WHAT YOU ARE ASKED TO DO: Somewhere below is a line with "Pizza Sales Analysis" and, later, a line with "Pizza: a universal"; repeat those two lines and all the lines between them, exactly as they are.

Data extracted from a collection
BEGIN

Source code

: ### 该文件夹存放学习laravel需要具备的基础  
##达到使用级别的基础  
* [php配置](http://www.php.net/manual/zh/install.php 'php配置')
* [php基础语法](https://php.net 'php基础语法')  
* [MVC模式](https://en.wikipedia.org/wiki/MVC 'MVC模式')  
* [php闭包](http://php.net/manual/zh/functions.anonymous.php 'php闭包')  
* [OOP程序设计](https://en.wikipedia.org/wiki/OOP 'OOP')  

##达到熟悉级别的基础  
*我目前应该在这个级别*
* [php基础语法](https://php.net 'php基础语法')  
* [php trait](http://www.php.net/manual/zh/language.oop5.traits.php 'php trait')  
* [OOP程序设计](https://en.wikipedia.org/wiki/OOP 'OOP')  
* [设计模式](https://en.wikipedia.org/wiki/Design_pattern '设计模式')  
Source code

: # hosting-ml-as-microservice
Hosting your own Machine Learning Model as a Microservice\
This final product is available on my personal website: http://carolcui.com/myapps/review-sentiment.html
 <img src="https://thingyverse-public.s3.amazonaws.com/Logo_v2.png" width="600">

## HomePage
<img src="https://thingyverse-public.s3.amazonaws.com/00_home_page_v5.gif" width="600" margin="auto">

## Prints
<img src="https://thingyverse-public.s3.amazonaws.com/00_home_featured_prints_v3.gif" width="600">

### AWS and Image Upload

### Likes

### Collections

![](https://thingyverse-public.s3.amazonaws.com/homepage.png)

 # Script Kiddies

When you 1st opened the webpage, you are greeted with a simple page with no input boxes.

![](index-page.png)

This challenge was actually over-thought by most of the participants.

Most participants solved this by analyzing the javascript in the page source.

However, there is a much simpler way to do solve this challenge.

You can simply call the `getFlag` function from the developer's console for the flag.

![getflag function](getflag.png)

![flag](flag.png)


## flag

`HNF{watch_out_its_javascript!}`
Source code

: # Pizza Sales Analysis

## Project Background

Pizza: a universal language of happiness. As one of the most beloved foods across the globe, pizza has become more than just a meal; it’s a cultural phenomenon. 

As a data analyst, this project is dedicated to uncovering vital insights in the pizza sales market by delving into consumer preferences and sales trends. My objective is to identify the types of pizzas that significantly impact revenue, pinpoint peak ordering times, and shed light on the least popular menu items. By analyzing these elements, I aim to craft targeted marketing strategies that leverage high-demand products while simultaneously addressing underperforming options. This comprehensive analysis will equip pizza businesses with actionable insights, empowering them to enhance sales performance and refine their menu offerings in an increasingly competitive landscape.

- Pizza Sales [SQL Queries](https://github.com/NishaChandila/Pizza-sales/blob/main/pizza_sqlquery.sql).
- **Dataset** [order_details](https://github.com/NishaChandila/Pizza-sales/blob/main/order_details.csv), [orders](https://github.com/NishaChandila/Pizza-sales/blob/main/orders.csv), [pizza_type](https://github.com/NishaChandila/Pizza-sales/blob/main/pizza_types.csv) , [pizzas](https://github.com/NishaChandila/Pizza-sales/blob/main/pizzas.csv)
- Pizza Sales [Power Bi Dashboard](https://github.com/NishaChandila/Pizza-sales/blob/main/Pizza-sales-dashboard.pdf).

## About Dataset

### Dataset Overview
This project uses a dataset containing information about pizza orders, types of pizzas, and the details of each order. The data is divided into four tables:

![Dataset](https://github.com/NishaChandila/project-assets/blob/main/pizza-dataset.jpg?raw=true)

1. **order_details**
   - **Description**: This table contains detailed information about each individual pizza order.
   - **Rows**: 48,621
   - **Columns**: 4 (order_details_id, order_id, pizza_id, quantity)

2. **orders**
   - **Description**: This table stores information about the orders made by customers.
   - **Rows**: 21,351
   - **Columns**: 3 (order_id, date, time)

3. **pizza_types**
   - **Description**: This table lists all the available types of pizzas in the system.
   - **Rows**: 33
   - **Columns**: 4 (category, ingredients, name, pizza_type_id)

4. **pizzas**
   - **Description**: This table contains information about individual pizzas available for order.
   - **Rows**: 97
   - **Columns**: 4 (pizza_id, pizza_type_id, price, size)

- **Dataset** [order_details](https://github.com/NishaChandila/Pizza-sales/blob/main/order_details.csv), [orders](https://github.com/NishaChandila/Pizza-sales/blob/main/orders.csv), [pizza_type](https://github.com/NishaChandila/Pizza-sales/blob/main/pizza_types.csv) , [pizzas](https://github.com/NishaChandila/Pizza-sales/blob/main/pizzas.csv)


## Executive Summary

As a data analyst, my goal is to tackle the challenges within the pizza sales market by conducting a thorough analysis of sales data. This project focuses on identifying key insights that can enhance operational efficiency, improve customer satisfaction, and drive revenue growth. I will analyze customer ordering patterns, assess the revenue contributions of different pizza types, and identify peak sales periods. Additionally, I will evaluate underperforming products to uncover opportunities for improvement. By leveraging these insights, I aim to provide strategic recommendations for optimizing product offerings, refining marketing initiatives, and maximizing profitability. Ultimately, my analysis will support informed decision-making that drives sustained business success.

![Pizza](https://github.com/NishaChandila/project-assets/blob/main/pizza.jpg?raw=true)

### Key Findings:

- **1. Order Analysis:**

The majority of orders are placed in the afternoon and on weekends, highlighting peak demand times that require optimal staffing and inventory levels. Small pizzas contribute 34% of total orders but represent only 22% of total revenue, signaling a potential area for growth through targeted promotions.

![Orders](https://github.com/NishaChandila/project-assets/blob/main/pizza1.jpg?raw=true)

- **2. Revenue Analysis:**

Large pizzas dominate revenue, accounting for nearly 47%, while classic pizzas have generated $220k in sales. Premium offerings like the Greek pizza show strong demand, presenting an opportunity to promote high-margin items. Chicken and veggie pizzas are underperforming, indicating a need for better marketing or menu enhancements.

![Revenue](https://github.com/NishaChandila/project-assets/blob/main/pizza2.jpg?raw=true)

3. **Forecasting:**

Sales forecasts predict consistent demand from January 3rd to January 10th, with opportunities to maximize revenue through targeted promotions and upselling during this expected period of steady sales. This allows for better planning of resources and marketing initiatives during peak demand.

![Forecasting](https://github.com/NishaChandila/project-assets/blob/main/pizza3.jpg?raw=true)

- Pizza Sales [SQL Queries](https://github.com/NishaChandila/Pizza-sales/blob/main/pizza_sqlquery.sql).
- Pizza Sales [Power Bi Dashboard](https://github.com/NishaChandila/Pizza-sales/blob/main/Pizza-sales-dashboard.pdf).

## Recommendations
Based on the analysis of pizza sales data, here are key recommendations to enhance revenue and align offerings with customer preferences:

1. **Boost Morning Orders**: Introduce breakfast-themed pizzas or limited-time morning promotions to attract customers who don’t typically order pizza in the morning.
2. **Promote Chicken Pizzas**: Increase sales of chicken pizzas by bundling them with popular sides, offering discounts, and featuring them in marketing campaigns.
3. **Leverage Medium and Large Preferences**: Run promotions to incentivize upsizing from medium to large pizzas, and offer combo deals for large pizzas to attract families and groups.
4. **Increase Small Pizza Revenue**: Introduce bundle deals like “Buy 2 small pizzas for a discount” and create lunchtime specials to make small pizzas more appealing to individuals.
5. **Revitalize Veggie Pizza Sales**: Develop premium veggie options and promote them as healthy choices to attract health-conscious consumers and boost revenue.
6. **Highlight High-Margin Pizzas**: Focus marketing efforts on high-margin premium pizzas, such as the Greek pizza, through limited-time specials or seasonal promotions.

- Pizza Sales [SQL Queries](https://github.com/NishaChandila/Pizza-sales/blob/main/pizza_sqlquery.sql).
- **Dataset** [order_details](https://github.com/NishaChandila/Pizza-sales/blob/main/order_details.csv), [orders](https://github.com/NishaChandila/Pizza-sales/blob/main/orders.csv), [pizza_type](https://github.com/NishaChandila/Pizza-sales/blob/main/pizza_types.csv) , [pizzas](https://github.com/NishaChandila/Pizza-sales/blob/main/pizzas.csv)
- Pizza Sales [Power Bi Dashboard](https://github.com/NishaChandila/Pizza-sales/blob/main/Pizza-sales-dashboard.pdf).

END

OUTPUT BELOW:
: # Pizza Sales Analysis

## Project Background

Pizza: a universal language of happiness. As one of the most beloved foods across the globe, pizza has become more than just a meal; it’s a cultural phenomenon. 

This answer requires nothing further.